Pour une alternative écosocialiste : changer de paradigme

La catastrophe écologique est la conséquence du système capitaliste, dépendant d’une croissance infinie. Au lieu d’une loi adhérant à la logique du marché, il faut une planification écologique décidée démocratiquement, qui rompe avec le productivisme et se fonde sur le principe de justice climatique : la politique environnementale doit contribuer à une meilleure répartition des richesses et permettre à chacun·e de modifier ses comportements sans subir de dégradation de ses conditions de vie.

Dans cette perspective, solidaritéS se bat pour dix mesures d’urgence :

  • L’objectif : zéro émission nette d’ici 2030
  • La création d’un Fonds Climat pour financer la transition écologique, financé par une fiscalité équitable
  • Une transition immédiate vers un système énergétique public basé à 100 % sur les énergies renouvelables ; l’arrêt des centrales nucléaires
  • L’abolition de l’élevage intensif et la transition vers une agriculture décarbonée et locale
  • Un strict encadrement légal du négoce et l’interdiction de la spéculation sur les matières premières
  • La décarbonation totale des transports terrestres ; un moratoire sur les projets de nouvelles routes, autoroutes et aéroports, et la transition vers des centres-villes sans voitures d’ici 2030
  • L’interdiction, d’ici 2030, des vols en avion court-courrier ; un investissement massif dans les trains de nuit ; la mise en place de quotas de rationnement pour l’aviation
  • La protection et la mise en réseau des milieux naturels ou construits d’importance pour la biodiversité
  • Un subventionnement massif pour la rénovation écologique des bâtiments, sans répercussion sur les loyers
  • L’interdiction des activités polluantes, nuisibles et inutiles (publicité commerciale, production d’armements, industrie du luxe)

Au-delà de cette campagne, solidaritéS se bat pour une redéfinition de nos priorités, une transformation en profondeur de nos modes de production et d’échange, et pour construire une société plus solidaire, basée sur la satisfaction des besoins sociaux de toutes et tous et favorisant un rapport harmonieux de l’être humain avec les écosystèmes. La LCO2 ne va pas vers ces objectifs : elle verrouille une politique libérale qui ne permettra pas d’éviter la catastrophe.
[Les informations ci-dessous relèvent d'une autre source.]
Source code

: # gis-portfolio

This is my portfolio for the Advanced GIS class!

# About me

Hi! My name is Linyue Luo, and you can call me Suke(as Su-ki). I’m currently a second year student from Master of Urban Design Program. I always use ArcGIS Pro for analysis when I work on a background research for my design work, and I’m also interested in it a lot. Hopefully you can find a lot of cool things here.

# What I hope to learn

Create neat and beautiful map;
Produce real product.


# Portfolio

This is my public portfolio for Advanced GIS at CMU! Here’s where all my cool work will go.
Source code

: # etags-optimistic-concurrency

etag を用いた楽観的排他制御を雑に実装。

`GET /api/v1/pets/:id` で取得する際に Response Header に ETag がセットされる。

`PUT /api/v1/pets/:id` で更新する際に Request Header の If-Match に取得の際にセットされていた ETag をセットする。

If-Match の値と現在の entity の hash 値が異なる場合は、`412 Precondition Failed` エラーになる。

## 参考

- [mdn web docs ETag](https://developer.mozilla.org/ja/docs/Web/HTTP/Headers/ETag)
L’urgence climatique ne laisse plus le temps pour les demi-mesures ou les fausses solutions.

Les faux arguments des partisan·ne·s de la LCO2

Les partisan·ne·s de la nouvelle loi avancent une série d’arguments fallacieux. Pour commencer, nous répondons que la LCO2 n’est pas un « petit pas en avant ». Elle verrouille la politique écologique de la Suisse pour les années à venir et perpétue le mythe d’une écologie de marché. Cette prétendue politique du « moindre mal » promet de nous mener vers le « toujours pire ». Autre argument : les taxes sont équitables. En réalité elles resteront sans effet sur les riches, c’est-à-dire les principaux pollueurs, tout en impactant la vie des plus pauvres.
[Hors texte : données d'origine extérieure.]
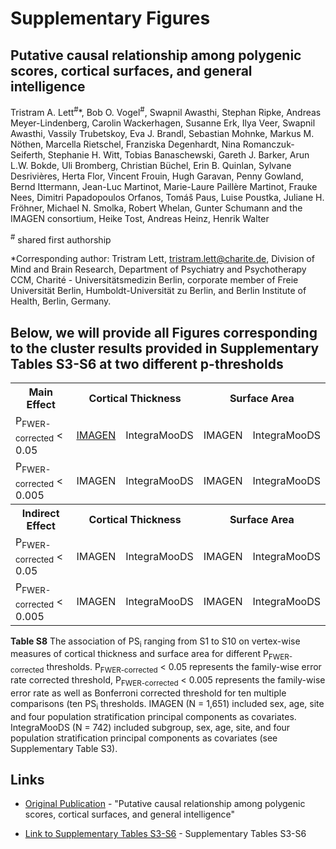 # Supplementary Figures
## Putative causal relationship among polygenic scores, cortical surfaces, and general intelligence
Tristram A. Lett<sup>#</sup>*, Bob O. Vogel<sup>#</sup>, Swapnil Awasthi, Stephan Ripke, Andreas Meyer-Lindenberg, Carolin Wackerhagen, Susanne Erk, Ilya Veer, Swapnil Awasthi, Vassily Trubetskoy,  Eva J. Brandl, Sebastian Mohnke, Markus M. Nöthen, Marcella Rietschel, Franziska Degenhardt, Nina Romanczuk-Seiferth, Stephanie H. Witt, Tobias Banaschewski, Gareth J. Barker, Arun L.W. Bokde, Uli Bromberg, Christian Büchel, Erin B. Quinlan, Sylvane Desrivières, Herta Flor, Vincent Frouin, Hugh Garavan, Penny Gowland, Bernd Ittermann, Jean-Luc Martinot, Marie-Laure Paillère Martinot, Frauke Nees, Dimitri Papadopoulos Orfanos, Tomáš Paus, Luise Poustka, Juliane H. Fröhner, Michael N. Smolka, Robert Whelan, Gunter Schumann and the IMAGEN consortium, Heike Tost, Andreas Heinz, Henrik Walter

<sup>#</sup> shared first authorship

*Corresponding author: Tristram Lett, tristram.lett@charite.de, Division of Mind and Brain Research, Department of Psychiatry and Psychotherapy CCM, Charité - Universitätsmedizin Berlin, corporate member of Freie Universität Berlin, Humboldt-Universität zu Berlin, and Berlin Institute of Health, Berlin, Germany.

## Below, we will provide all Figures corresponding to the cluster results provided in Supplementary Tables S3-S6 at two different p-thresholds

 
<table>
  <tr>
    <th>Main Effect</th>
    <th colspan="2">Cortical Thickness</th>
    <th colspan="2">Surface Area</th>
  </tr>
  <tr>
    <td>P<sub>FWER-corrected</sub> < 0.05 </td>
    <td><a href="http://htmlpreview.github.io/?https://github.com/bobvogel/g-factor-mediation/blob/master/IMAGEN_MAINEFFECT_CT/ALL_tstat_con1_thickness.html">IMAGEN</a></td>
    <td>IntegraMooDS</td>
    <td>IMAGEN</td>
    <td>IntegraMooDS</td>
  </tr>
  <tr>
    <td>P<sub>FWER-corrected</sub> < 0.005</td>
    <td>IMAGEN</td>
    <td>IntegraMooDS</td>
    <td>IMAGEN</td>
    <td>IntegraMooDS</td>
  </tr>
  <tr>
    <th>Indirect Effect</th>
    <th colspan="2">Cortical Thickness</th>
    <th colspan="2">Surface Area</th>
  </tr>
  <tr>
    <td>P<sub>FWER-corrected</sub> < 0.05</td>
    <td>IMAGEN</td>
    <td>IntegraMooDS</td>
    <td>IMAGEN</td>
    <td>IntegraMooDS</td>
  </tr>
  <tr>
    <td>P<sub>FWER-corrected</sub> < 0.005</td>
    <td>IMAGEN</td>
    <td>IntegraMooDS</td>
    <td>IMAGEN</td>
    <td>IntegraMooDS</td>
  </tr>
</table>


**Table S8** The association of PS<sub>i</sub> ranging from S1 to S10 on vertex-wise measures of cortical thickness and surface area for different  P<sub>FWER-corrected</sub> thresholds. P<sub>FWER-corrected</sub> < 0.05 represents the family-wise error rate corrected threshold, P<sub>FWER-corrected</sub> < 0.005 represents the family-wise error rate as well as Bonferroni corrected threshold for ten multiple comparisons (ten PS<sub>i</sub> thresholds. IMAGEN (N = 1,651) included sex, age, site and four population stratification principal components as covariates. IntegraMooDS (N = 742) included subgroup, sex, age, site, and four population stratification principal components as covariates (see Supplementary Table S3).

## Links

* [Original Publication](http://www.google.com) - "Putative causal relationship among polygenic scores, cortical surfaces, and general intelligence" 

* [Link to Supplementary Tables S3-S6](http://www.google.com) - Supplementary Tables S3-S6
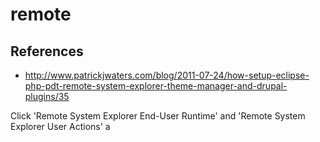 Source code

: # remote 

## References
* http://www.patrickjwaters.com/blog/2011-07-24/how-setup-eclipse-php-pdt-remote-system-explorer-theme-manager-and-drupal-plugins/35

Click 'Remote System Explorer End-User Runtime' and 'Remote System Explorer User Actions' a
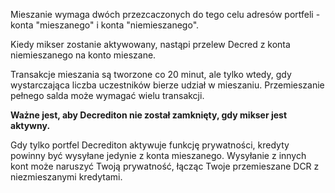 Mieszanie wymaga dwóch przezcaczonych do tego celu adresów portfeli - konta "mieszanego" i
konta "niemieszanego".

Kiedy mikser zostanie aktywowany, nastąpi przelew Decred z konta niemieszanego
na konto mieszane.

Transakcje mieszania są tworzone co 20 minut, ale tylko wtedy, gdy wystarczająca liczba uczestników
bierze udział w mieszaniu.
Przemieszanie pełnego salda może wymagać wielu transakcji. 

**Ważne jest, aby Decrediton nie został zamknięty, gdy mikser jest aktywny.**

Gdy tylko portfel Decrediton aktywuje funkcję prywatności, kredyty powinny być wysyłane jedynie z
konta mieszanego.
Wysyłanie z innych kont może naruszyć Twoją prywatność, łącząc Twoje przemieszane
DCR z niezmieszanymi kredytami.
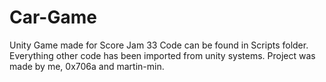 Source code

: # Car-Game
 Unity Game made for Score Jam 33
Code can be found in Scripts folder. Everything other code has been imported from unity systems.
Project was made by me, 0x706a and martin-min.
Les défenseurs·euses de la loi invoquent l’excuse de la majorité parlementaire actuelle, oubliant que le rapport de force politique se construit aussi hors des institutions, comme l’ont montré les grands mouvements écologistes en Suisse. On accuse aussi les référendaires de faire le jeu de l’UDC et des climato-sceptiques. Mais, comme avec le référendum (victorieux) contre PV 2020, nous ne pouvons pas mettre de côté les injustices d’une loi sous prétexte que les réactionnaires la combattent aussi.
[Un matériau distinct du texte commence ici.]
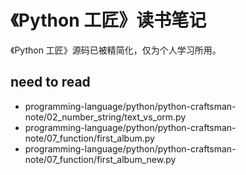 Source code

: # 《Python 工匠》读书笔记
《Python 工匠》源码已被精简化，仅为个人学习所用。

## need to read
- programming-language/python/python-craftsman-note/02_number_string/text_vs_orm.py
- programming-language/python/python-craftsman-note/07_function/first_album.py
- programming-language/python/python-craftsman-note/07_function/first_album_new.py

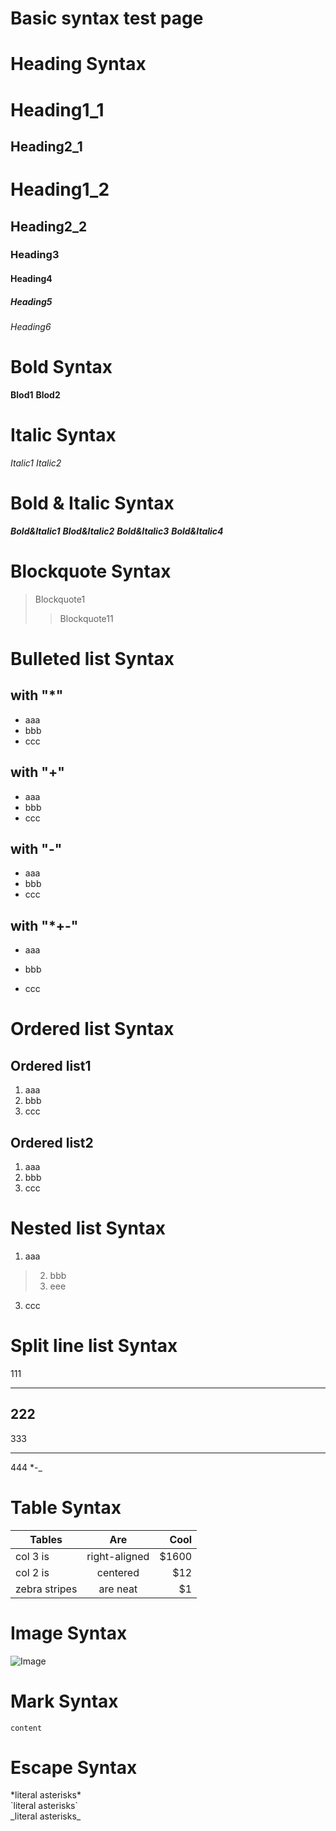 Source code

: # Basic syntax test page  

# Heading Syntax
Heading1_1
==
Heading2_1
--

# Heading1_2
## Heading2_2
### Heading3
#### Heading4
##### Heading5
###### Heading6

# Bold Syntax
**Blod1**
__Blod2__

# Italic Syntax
*Italic1*
_Italic2_

# Bold & Italic Syntax
***Bold&Italic1***
**_Blod&Italic2_**
__*Bold&Italic3*__
___Bold&Italic4___

# Blockquote Syntax
> Blockquote1
>> Blockquote11

# Bulleted list Syntax
## with "*"
* aaa
* bbb
* ccc

## with "+"
+ aaa
+ bbb
+ ccc

## with "-"
- aaa
- bbb
- ccc

## with "*+-"
* aaa
+ bbb
- ccc

# Ordered list Syntax
## Ordered list1
1. aaa
2. bbb
3. ccc

## Ordered list2
1. aaa
5. bbb
7. ccc

# Nested list Syntax
 1. aaa

 >2. bbb
 >5. eee
 
 3. ccc

# Split line list Syntax
111
***
222
---
333
___
444
*-_

# Table Syntax
 | Tables        | Are           | Cool  |
 | ------------- |:-------------:| -----:|
 | col 3 is      | right-aligned | $1600 |
 | col 2 is      | centered      |   $12 |
 | zebra stripes | are neat      |    $1 |

# Image Syntax
![Image](https://wwww.baidu.com)

# Mark Syntax
`content`

# Escape Syntax
\*literal asterisks\*      
\`literal asterisks\`          
\_literal asterisks\_  
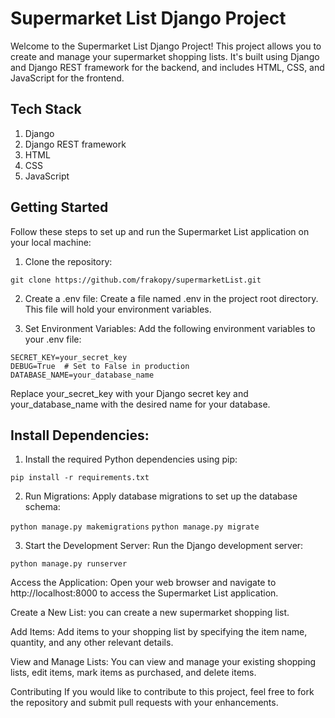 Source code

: # **Supermarket List Django Project**
Welcome to the Supermarket List Django Project! This project allows you to create and manage your supermarket shopping lists. 
It's built using Django and Django REST framework for the backend, and includes HTML, CSS, and JavaScript for the frontend.

## Tech Stack
1. Django
2. Django REST framework
3. HTML
4. CSS
5. JavaScript

## Getting Started
Follow these steps to set up and run the Supermarket List application on your local machine:

1. Clone the repository:

`git clone https://github.com/frakopy/supermarketList.git`

2. Create a .env file:
Create a file named .env in the project root directory. This file will hold your environment variables.

3. Set Environment Variables:
Add the following environment variables to your .env file:

`SECRET_KEY=your_secret_key`  
`DEBUG=True  # Set to False in production`  
`DATABASE_NAME=your_database_name`  

Replace your_secret_key with your Django secret key and your_database_name with the desired name for your database.

## Install Dependencies:

1. Install the required Python dependencies using pip:

`pip install -r requirements.txt`

2. Run Migrations:
Apply database migrations to set up the database schema:

`python manage.py makemigrations`
`python manage.py migrate`

3. Start the Development Server:
Run the Django development server:

`python manage.py runserver`

Access the Application:
Open your web browser and navigate to http://localhost:8000 to access the Supermarket List application.

Create a New List:
you can create a new supermarket shopping list.

Add Items:
Add items to your shopping list by specifying the item name, quantity, and any other relevant details.

View and Manage Lists:
You can view and manage your existing shopping lists, edit items, mark items as purchased, and delete items.

Contributing
If you would like to contribute to this project, feel free to fork the repository and submit pull requests with your enhancements.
Dernier argument : la Suisse est un minuscule pays et ne pourrait rien à son échelle. En réalité, le pays héberge de nombreuses multinationales polluantes et est numéro un dans l’accueil des sociétés de trading de matières premières. De plus, la population helvétique, l’une des plus riches du monde, est responsable d’une pollution par habitant·e très supérieure à la moyenne mondiale. Et la place financière suisse, l’une des plus grandes et des plus puissantes du monde, pourrait entraîner un changement de paradigme au niveau mondial en renonçant à investir dans les énergies fossiles et les industries polluantes.